**ASSIGNED TASK**.
Tally the lines of the listing below in which the string "INFO" occurs, and give the tally alone.
=== Begin Enclosure ===
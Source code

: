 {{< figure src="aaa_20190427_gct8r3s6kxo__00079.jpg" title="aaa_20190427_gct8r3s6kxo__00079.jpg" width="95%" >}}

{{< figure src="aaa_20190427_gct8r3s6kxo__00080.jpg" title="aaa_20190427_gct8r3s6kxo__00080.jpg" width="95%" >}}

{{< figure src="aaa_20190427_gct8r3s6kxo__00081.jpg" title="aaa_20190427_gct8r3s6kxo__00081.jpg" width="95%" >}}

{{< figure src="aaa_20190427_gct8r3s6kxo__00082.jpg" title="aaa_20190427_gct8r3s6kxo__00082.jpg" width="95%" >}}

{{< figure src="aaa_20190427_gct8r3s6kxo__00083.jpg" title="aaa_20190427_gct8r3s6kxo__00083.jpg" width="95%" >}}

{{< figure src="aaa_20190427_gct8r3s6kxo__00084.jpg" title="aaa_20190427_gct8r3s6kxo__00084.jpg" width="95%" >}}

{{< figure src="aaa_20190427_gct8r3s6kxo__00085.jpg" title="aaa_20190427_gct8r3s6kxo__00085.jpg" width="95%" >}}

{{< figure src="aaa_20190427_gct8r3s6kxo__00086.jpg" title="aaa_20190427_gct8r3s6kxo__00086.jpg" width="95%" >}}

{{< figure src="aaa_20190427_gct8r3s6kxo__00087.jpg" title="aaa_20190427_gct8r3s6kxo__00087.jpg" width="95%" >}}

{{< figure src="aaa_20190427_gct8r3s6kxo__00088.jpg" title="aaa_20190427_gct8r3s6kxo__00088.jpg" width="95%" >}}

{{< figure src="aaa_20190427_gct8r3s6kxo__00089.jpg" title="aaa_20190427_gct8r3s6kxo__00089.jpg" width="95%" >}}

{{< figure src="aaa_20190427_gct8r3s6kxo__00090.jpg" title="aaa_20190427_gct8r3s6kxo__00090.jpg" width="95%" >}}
=== End Enclosure ===
=== Begin Enclosure ===
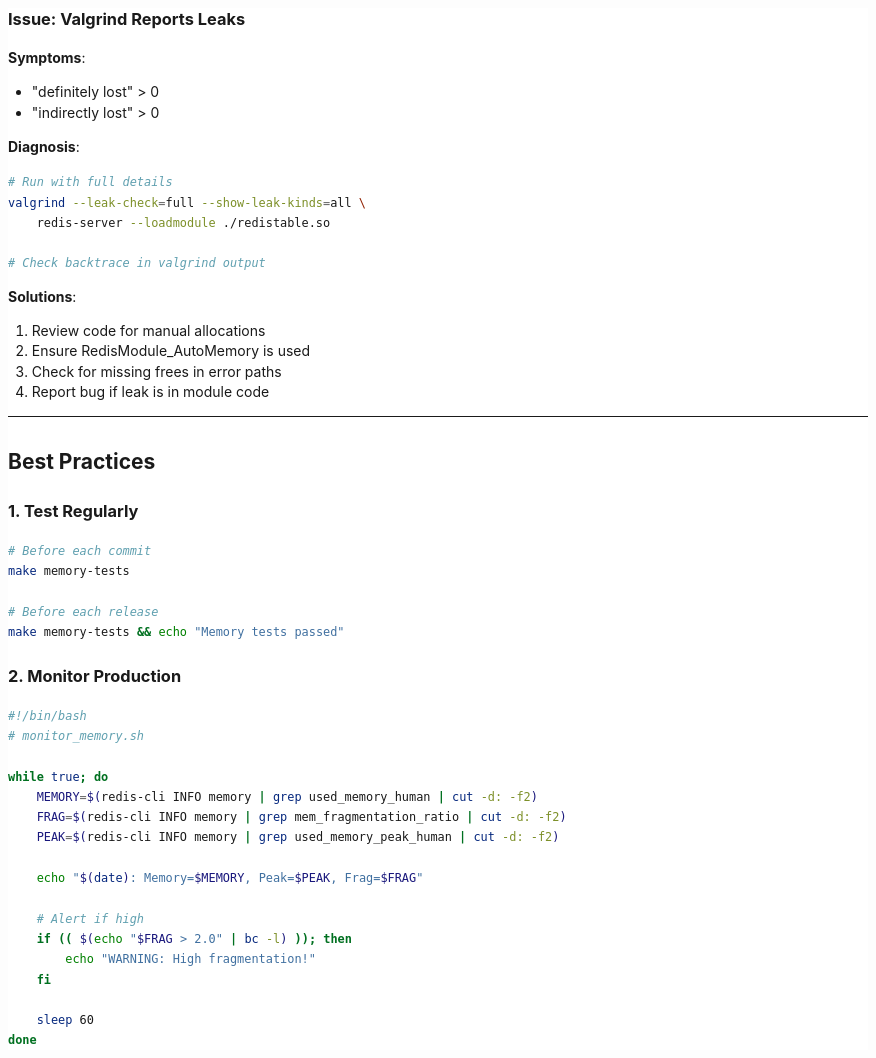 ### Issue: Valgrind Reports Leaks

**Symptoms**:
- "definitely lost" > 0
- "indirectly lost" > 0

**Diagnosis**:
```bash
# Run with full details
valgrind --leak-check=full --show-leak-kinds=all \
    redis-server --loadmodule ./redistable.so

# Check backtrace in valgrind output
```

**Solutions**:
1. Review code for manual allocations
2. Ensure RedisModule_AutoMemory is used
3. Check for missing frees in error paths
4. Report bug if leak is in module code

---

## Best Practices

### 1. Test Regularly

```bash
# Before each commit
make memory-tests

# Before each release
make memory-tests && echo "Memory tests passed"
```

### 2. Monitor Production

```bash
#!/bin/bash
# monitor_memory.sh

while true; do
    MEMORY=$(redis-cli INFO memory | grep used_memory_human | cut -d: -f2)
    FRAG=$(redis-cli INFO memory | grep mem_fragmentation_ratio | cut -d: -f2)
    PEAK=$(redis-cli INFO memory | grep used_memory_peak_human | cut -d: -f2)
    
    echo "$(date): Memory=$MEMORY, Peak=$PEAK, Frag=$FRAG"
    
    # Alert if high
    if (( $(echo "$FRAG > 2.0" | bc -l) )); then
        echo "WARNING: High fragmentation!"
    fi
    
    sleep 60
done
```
=== End Enclosure ===
**REPLY TO THE TASK**.
3